What financial advisers can learn from Uber

by | Oct 4, 2016 | Blog, Featured |

Despite rapid growth, many financial professionals are falling behind when it comes to implementing cloud-based practices, according to industry research.

The concept behind Uber seems like something anyone could have come up with – tap a button and get a ride. However, the simplistic idea of using technology to augment an existing service came to Uber founders Travis Kalanick and Garrett Camp in 2008 when they had trouble hailing a taxi.

Eight years later, Uber has completely transformed the transportation and digital landscape, leaving the Taxi industry licking its wounds wondering what happened. Uber is reportedly worth over 50 billion dollars, with roughly 1.5 million cars on the roads (as of January 2016).

But the Uber story is not unique. No industry has been immune from the disruption caused by technology. The financial sector has been particularly hit – a new sector has even immerged due to the influence that technology has played – Fintech. It’s the new kid on the block and banks and traditional practices are fast waking up to the sizable chunk it’s taking out of the market share.

There are countless start-ups on the scene offering every financial service available – including accountancy and financial planning.

Despite rapid growth, many financial professionals are falling behind when it comes to implementing cloud-based practices, according to industry research.

Sound familiar? It eerily resembles the Taxi and Uber example. An industry not embracing innovation and being left behind.

Many financial advisers have simply ignored the potential for technology to enhance their firms.  This is surprising considering the obvious benefits to financial professionals.
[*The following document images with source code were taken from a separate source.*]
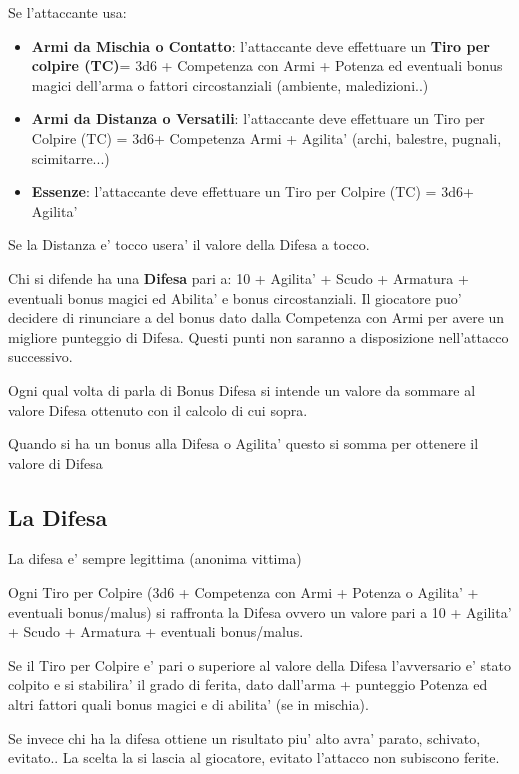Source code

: \documentclass[a4paper,11pt,twoside,openany]{dndbook}
\begin{document}
Se l'attaccante usa:

\begin{itemize}
	\item \textbf{Armi da Mischia o Contatto}: l'attaccante deve effettuare un \textbf{Tiro per colpire (TC)}= 3d6 + Competenza con Armi + Potenza ed eventuali bonus magici dell'arma o fattori circostanziali (ambiente, maledizioni..)
	\item
	\textbf{Armi da Distanza o Versatili}: l'attaccante deve effettuare un Tiro per Colpire (TC) = 3d6+ Competenza Armi + Agilita' (archi, balestre, pugnali, scimitarre...)
	\item	\textbf{Essenze}: l'attaccante deve effettuare un Tiro per Colpire (TC) = 3d6+ Agilita' 
\end{itemize}

Se la Distanza e' tocco usera' il valore della Difesa a tocco.

Chi si difende ha una \textbf{Difesa} pari a: 10 + Agilita' + Scudo + Armatura + eventuali bonus magici ed Abilita' e bonus circostanziali. 
Il giocatore puo' decidere di rinunciare a del bonus dato dalla Competenza con Armi per avere un migliore punteggio di Difesa. Questi punti non saranno a disposizione nell'attacco successivo.

Ogni qual volta di parla di Bonus Difesa si intende un valore da sommare al valore Difesa ottenuto con il calcolo di cui sopra.

Quando si ha un bonus alla Difesa o Agilita' questo si somma per ottenere il valore di Difesa

\subsection{La Difesa}

\label{la-difesa}
\begin{quotebox}
		La difesa e' sempre legittima (anonima vittima)
\end{quotebox}
Ogni Tiro per Colpire (3d6 + Competenza con Armi + Potenza o Agilita' + eventuali bonus/malus) si raffronta la Difesa ovvero un valore pari a 10 + Agilita' + Scudo + Armatura + eventuali bonus/malus.

Se il Tiro per Colpire e' pari o superiore al valore della Difesa l'avversario e' stato colpito e si stabilira' il grado di ferita, dato dall'arma + punteggio Potenza ed altri fattori quali bonus magici e di abilita' (se in mischia).

Se invece chi ha la difesa ottiene un risultato piu' alto avra' parato, schivato, evitato.. La scelta la si lascia al giocatore, evitato l'attacco non subiscono ferite.
\end{document}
• Access to up-to-date data, allowing them to give a better standard of advice
• Improved work flow
• Cost effectiveness

Data mining is especially important as it makes it more likely that advisers will provide the right solution to their clients.

The benefits of cloud accounting are supported by a PWC report that suggests that high net worth clients are taking to technology faster when it comes to managing their finances. This doesn’t mean people are flocking to robo-advisers either.

People still want accountants and financial planners to handle their finances. However, they are demanding to interact with their financial advisers, and with their finances, in a new way – in other words, with technology.

It is for this reason that we will see an increasing blend between automation and human services into the future. It’s the best business model for financial professionals and for their clients, particularly the demographic that will play a heavy influence on the industry in the years to come – millennials.

They are the huge part of the population who reached adulthood around the turn of the century. You might not think they matter a great deal in the financial sector, but this group stands to inherit $30 trillion dollars. That’s a 3 followed by 12 0s. And according to a survey, only 29 percent have consulted a financial professional for advice. That’s, as the youngins would say, an ‘OMG’ moment.

For financial advisers to stay viable and relevant into the future they need to engage with this group of people. It seems the best way to do that is with technology.

If we’ve learned anything from Uber, it’s that the augmentation of an existing service with technology can drastically improve an industry for both clients and practitioners. If financial advisers are unable to embrace technology, they will be an unfortunate casualty, much like the taxi.